**Your objective**
Write the listing out again exactly as it stands, with no images.

::: Dataset records

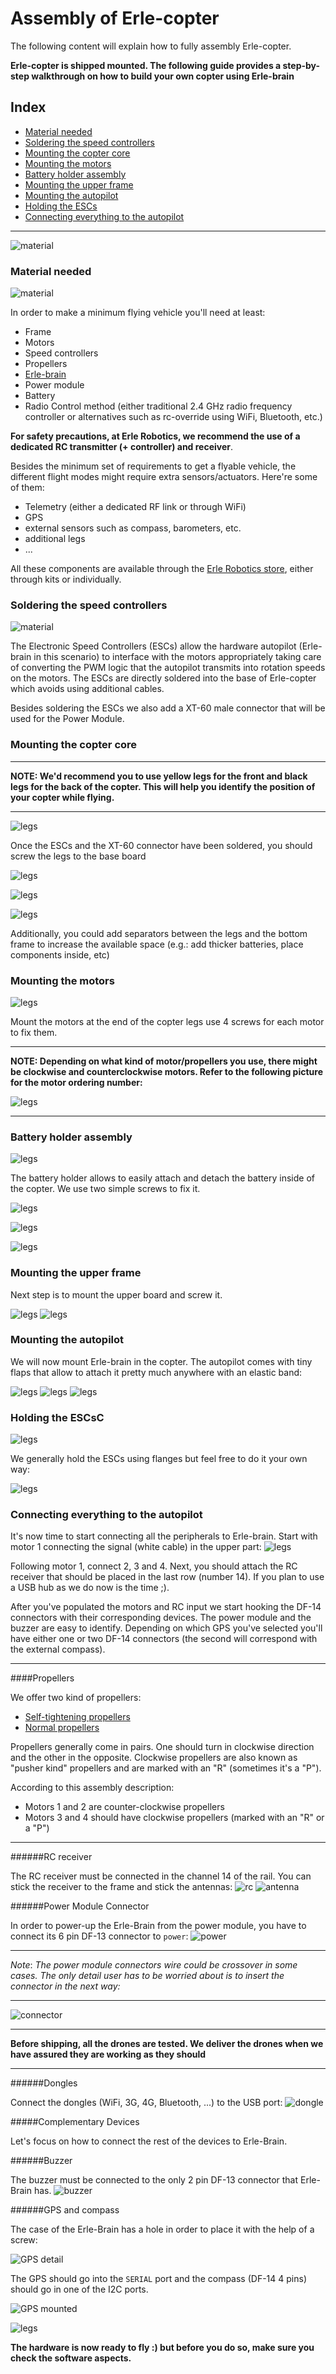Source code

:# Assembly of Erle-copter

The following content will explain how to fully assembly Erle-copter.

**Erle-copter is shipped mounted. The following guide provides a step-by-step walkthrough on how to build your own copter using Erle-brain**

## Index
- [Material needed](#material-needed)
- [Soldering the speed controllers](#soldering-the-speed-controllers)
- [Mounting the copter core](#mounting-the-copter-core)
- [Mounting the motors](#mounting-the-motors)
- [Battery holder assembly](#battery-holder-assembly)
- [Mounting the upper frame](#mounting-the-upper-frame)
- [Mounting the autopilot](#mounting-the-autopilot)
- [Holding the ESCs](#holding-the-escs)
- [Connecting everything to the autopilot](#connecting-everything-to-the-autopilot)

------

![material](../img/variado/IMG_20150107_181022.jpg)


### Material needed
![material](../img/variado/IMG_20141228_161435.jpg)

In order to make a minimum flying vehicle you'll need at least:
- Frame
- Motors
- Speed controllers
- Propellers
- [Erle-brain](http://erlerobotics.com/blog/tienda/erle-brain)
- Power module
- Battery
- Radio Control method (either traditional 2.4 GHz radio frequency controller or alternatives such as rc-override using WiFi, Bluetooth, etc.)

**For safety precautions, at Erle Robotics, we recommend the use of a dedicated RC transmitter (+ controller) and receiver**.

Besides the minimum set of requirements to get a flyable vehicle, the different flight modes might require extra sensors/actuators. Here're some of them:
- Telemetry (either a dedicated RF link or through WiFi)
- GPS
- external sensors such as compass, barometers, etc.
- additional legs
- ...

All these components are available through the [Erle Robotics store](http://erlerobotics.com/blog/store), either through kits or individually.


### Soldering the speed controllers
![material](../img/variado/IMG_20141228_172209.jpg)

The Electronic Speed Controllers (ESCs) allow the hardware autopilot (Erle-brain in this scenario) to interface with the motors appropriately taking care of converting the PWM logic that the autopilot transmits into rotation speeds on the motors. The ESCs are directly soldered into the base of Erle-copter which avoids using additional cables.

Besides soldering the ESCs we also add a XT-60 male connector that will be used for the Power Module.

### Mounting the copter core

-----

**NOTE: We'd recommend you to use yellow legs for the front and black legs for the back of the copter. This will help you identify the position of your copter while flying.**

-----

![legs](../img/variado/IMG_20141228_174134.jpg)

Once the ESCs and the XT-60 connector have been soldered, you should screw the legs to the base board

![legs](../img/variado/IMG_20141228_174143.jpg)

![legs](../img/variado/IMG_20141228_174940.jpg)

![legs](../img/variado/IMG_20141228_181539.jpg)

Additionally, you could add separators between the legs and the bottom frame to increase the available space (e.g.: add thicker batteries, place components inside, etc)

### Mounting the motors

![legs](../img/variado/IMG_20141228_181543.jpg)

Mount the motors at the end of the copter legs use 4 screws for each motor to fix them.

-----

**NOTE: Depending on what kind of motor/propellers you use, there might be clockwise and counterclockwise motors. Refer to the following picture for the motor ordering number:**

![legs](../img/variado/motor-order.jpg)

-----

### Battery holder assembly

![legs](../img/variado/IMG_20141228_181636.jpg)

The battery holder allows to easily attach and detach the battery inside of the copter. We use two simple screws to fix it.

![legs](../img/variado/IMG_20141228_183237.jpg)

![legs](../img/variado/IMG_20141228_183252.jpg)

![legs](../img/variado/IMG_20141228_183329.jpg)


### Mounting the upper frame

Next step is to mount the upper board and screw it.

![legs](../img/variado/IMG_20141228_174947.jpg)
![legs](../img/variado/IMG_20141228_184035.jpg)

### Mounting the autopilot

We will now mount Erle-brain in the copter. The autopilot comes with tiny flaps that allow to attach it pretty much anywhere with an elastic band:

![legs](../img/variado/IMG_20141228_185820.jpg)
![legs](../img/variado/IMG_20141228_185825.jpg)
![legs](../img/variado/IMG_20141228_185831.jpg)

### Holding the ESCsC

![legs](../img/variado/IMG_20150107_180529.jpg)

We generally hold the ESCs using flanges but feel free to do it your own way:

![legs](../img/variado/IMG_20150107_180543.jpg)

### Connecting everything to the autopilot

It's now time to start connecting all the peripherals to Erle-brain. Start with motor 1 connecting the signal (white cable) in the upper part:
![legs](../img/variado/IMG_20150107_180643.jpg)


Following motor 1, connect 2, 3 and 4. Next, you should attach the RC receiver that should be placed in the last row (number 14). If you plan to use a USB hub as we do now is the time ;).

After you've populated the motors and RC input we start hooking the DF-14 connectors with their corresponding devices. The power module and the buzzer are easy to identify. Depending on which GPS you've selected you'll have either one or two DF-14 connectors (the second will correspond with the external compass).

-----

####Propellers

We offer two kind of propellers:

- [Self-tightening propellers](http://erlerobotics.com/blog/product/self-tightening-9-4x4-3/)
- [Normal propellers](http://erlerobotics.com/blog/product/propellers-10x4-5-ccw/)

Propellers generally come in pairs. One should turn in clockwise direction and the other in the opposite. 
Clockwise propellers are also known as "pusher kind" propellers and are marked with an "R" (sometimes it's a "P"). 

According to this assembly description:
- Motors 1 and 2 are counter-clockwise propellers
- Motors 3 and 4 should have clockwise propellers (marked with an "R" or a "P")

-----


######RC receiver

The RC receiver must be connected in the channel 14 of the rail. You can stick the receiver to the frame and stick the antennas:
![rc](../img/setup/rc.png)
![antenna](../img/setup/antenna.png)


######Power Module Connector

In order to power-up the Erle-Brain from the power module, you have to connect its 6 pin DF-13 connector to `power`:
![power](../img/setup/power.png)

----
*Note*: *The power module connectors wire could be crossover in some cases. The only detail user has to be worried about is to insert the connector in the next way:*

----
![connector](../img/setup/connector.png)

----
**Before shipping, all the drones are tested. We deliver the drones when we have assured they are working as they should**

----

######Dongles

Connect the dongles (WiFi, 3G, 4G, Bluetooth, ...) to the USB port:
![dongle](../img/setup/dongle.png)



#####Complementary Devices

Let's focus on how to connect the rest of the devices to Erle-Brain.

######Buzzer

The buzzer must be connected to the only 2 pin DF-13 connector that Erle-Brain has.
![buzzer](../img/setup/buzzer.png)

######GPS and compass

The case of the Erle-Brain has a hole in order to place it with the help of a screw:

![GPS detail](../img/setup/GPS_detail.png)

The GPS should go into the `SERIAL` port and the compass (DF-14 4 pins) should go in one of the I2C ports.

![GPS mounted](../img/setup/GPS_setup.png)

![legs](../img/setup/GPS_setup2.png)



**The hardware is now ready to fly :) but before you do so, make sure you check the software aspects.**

::::::

**Your solution**
Source code

:# Assembly of Erle-copter

The following content will explain how to fully assembly Erle-copter.

**Erle-copter is shipped mounted. The following guide provides a step-by-step walkthrough on how to build your own copter using Erle-brain**

## Index
- [Material needed](#material-needed)
- [Soldering the speed controllers](#soldering-the-speed-controllers)
- [Mounting the copter core](#mounting-the-copter-core)
- [Mounting the motors](#mounting-the-motors)
- [Battery holder assembly](#battery-holder-assembly)
- [Mounting the upper frame](#mounting-the-upper-frame)
- [Mounting the autopilot](#mounting-the-autopilot)
- [Holding the ESCs](#holding-the-escs)
- [Connecting everything to the autopilot](#connecting-everything-to-the-autopilot)

------

![material](../img/variado/IMG_20150107_181022.jpg)


### Material needed
![material](../img/variado/IMG_20141228_161435.jpg)

In order to make a minimum flying vehicle you'll need at least:
- Frame
- Motors
- Speed controllers
- Propellers
- [Erle-brain](http://erlerobotics.com/blog/tienda/erle-brain)
- Power module
- Battery
- Radio Control method (either traditional 2.4 GHz radio frequency controller or alternatives such as rc-override using WiFi, Bluetooth, etc.)

**For safety precautions, at Erle Robotics, we recommend the use of a dedicated RC transmitter (+ controller) and receiver**.

Besides the minimum set of requirements to get a flyable vehicle, the different flight modes might require extra sensors/actuators. Here're some of them:
- Telemetry (either a dedicated RF link or through WiFi)
- GPS
- external sensors such as compass, barometers, etc.
- additional legs
- ...

All these components are available through the [Erle Robotics store](http://erlerobotics.com/blog/store), either through kits or individually.


### Soldering the speed controllers
![material](../img/variado/IMG_20141228_172209.jpg)

The Electronic Speed Controllers (ESCs) allow the hardware autopilot (Erle-brain in this scenario) to interface with the motors appropriately taking care of converting the PWM logic that the autopilot transmits into rotation speeds on the motors. The ESCs are directly soldered into the base of Erle-copter which avoids using additional cables.

Besides soldering the ESCs we also add a XT-60 male connector that will be used for the Power Module.

### Mounting the copter core

-----

**NOTE: We'd recommend you to use yellow legs for the front and black legs for the back of the copter. This will help you identify the position of your copter while flying.**

-----

![legs](../img/variado/IMG_20141228_174134.jpg)

Once the ESCs and the XT-60 connector have been soldered, you should screw the legs to the base board

![legs](../img/variado/IMG_20141228_174143.jpg)

![legs](../img/variado/IMG_20141228_174940.jpg)

![legs](../img/variado/IMG_20141228_181539.jpg)

Additionally, you could add separators between the legs and the bottom frame to increase the available space (e.g.: add thicker batteries, place components inside, etc)

### Mounting the motors

![legs](../img/variado/IMG_20141228_181543.jpg)

Mount the motors at the end of the copter legs use 4 screws for each motor to fix them.

-----

**NOTE: Depending on what kind of motor/propellers you use, there might be clockwise and counterclockwise motors. Refer to the following picture for the motor ordering number:**

![legs](../img/variado/motor-order.jpg)

-----

### Battery holder assembly

![legs](../img/variado/IMG_20141228_181636.jpg)

The battery holder allows to easily attach and detach the battery inside of the copter. We use two simple screws to fix it.

![legs](../img/variado/IMG_20141228_183237.jpg)

![legs](../img/variado/IMG_20141228_183252.jpg)

![legs](../img/variado/IMG_20141228_183329.jpg)


### Mounting the upper frame

Next step is to mount the upper board and screw it.

![legs](../img/variado/IMG_20141228_174947.jpg)
![legs](../img/variado/IMG_20141228_184035.jpg)

### Mounting the autopilot

We will now mount Erle-brain in the copter. The autopilot comes with tiny flaps that allow to attach it pretty much anywhere with an elastic band:

![legs](../img/variado/IMG_20141228_185820.jpg)
![legs](../img/variado/IMG_20141228_185825.jpg)
![legs](../img/variado/IMG_20141228_185831.jpg)

### Holding the ESCsC

![legs](../img/variado/IMG_20150107_180529.jpg)

We generally hold the ESCs using flanges but feel free to do it your own way:

![legs](../img/variado/IMG_20150107_180543.jpg)

### Connecting everything to the autopilot

It's now time to start connecting all the peripherals to Erle-brain. Start with motor 1 connecting the signal (white cable) in the upper part:
![legs](../img/variado/IMG_20150107_180643.jpg)


Following motor 1, connect 2, 3 and 4. Next, you should attach the RC receiver that should be placed in the last row (number 14). If you plan to use a USB hub as we do now is the time ;).

After you've populated the motors and RC input we start hooking the DF-14 connectors with their corresponding devices. The power module and the buzzer are easy to identify. Depending on which GPS you've selected you'll have either one or two DF-14 connectors (the second will correspond with the external compass).

-----

####Propellers

We offer two kind of propellers:

- [Self-tightening propellers](http://erlerobotics.com/blog/product/self-tightening-9-4x4-3/)
- [Normal propellers](http://erlerobotics.com/blog/product/propellers-10x4-5-ccw/)

Propellers generally come in pairs. One should turn in clockwise direction and the other in the opposite. 
Clockwise propellers are also known as "pusher kind" propellers and are marked with an "R" (sometimes it's a "P"). 

According to this assembly description:
- Motors 1 and 2 are counter-clockwise propellers
- Motors 3 and 4 should have clockwise propellers (marked with an "R" or a "P")

-----


######RC receiver

The RC receiver must be connected in the channel 14 of the rail. You can stick the receiver to the frame and stick the antennas:
![rc](../img/setup/rc.png)
![antenna](../img/setup/antenna.png)


######Power Module Connector

In order to power-up the Erle-Brain from the power module, you have to connect its 6 pin DF-13 connector to `power`:
![power](../img/setup/power.png)

----
*Note*: *The power module connectors wire could be crossover in some cases. The only detail user has to be worried about is to insert the connector in the next way:*

----
![connector](../img/setup/connector.png)

----
**Before shipping, all the drones are tested. We deliver the drones when we have assured they are working as they should**

----

######Dongles

Connect the dongles (WiFi, 3G, 4G, Bluetooth, ...) to the USB port:
![dongle](../img/setup/dongle.png)



#####Complementary Devices

Let's focus on how to connect the rest of the devices to Erle-Brain.

######Buzzer

The buzzer must be connected to the only 2 pin DF-13 connector that Erle-Brain has.
![buzzer](../img/setup/buzzer.png)

######GPS and compass

The case of the Erle-Brain has a hole in order to place it with the help of a screw:

![GPS detail](../img/setup/GPS_detail.png)

The GPS should go into the `SERIAL` port and the compass (DF-14 4 pins) should go in one of the I2C ports.

![GPS mounted](../img/setup/GPS_setup.png)

![legs](../img/setup/GPS_setup2.png)



**The hardware is now ready to fly :) but before you do so, make sure you check the software aspects.**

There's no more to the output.